Dan O’Brien – who is producing work at the Irish Times at a phenomenal rate – quotes approvingly from the Department of Finance:
‘In formulating policy, the Government took on board evidence from international organisations, such as the EU Commission, the OECD and the IMF, as well as the relevant economic literature which indicates that consolidation driven by cuts in expenditure is more successful in reducing deficits than consolidation based on tax increases. Past Irish experience also supports this view and suggests that confidence is more quickly restored when adjustment is achieved by cutting expenditure rather than by tax increases.'
You could write mountains of posts on just this one quote but I’ll just content myself with a small hill. ‘Relevant economic literature’ is one of those catch-alls – you can find just about any viewpoint, perspective, set of prescriptions from the economic literature you’re looking for. And if it agrees with your viewpoint its ‘relevant’ and if it doesn’t its ‘irrelevant’. Increase spending, cut spending, increase taxes, cut taxes, increase borrowing, cut borrowing – it’s all out there in the ‘economic literature’. Take your pick. You can even discover that Jesus wasn’t so hot on the minimum wage if you look hard enough.

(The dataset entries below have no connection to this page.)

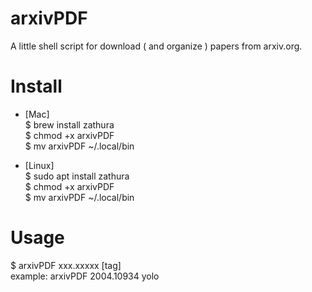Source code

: # arxivPDF
A little shell script for download ( and organize ) papers from arxiv.org.

# Install 
- [Mac] <br>
$ brew install zathura <br>
$ chmod +x arxivPDF <br>
$ mv arxivPDF ~/.local/bin

- [Linux] <br>
$ sudo apt install zathura <br>
$ chmod +x arxivPDF <br>
$ mv arxivPDF ~/.local/bin

# Usage
$ arxivPDF xxx.xxxxx [tag] <br>
example: arxivPDF 2004.10934 yolo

Fortunately, we have some really relevant literature to our current economic condition. The ESRI assessed the impact of tax increases (income, property and carbon) and spending cuts (public sector wages, public sector jobs and public investment) on the economy and fiscal deficit. Here’s what they found for ‘consolidation’ packages worth €3 billion each.
Well, well, well. Spending cuts would cut GNP growth by five times more than tax measures; five times as many jobs would be lost through spending cuts as opposed to tax increases; but – tax measures would yield more savings than spending cuts – 50 percent more savings.
Let’s put some numbers on all this for 2011:
- Spending cuts will result in a fall of €1.5 billion in the GNP more than tax measures.
- Spending cuts will result in a fall of approximately of 24,000 more jobs than tax measures
That’s why spending cuts will deliver less net savings (after you factor in higher unemployment costs, less tax revenue and less economic activity) – over €800 million less than tax measures.
In other words, spending cuts will result in moe business failures, more unemployment and less deficit reduction. Tax increases, on the other hand, have a far less negative impact and greater yield for the Exchequer. These findings from the ESRI model were published eight months before the Department of Finance made that statement above. So this ‘economic literature’ was known to them. It’s just that it didn’t fit the viewpoint of the Government. Therefore, it was not considered ‘relevant’. Isn’t that convenient?
Now, I wonder what Jesus would say about spending cuts.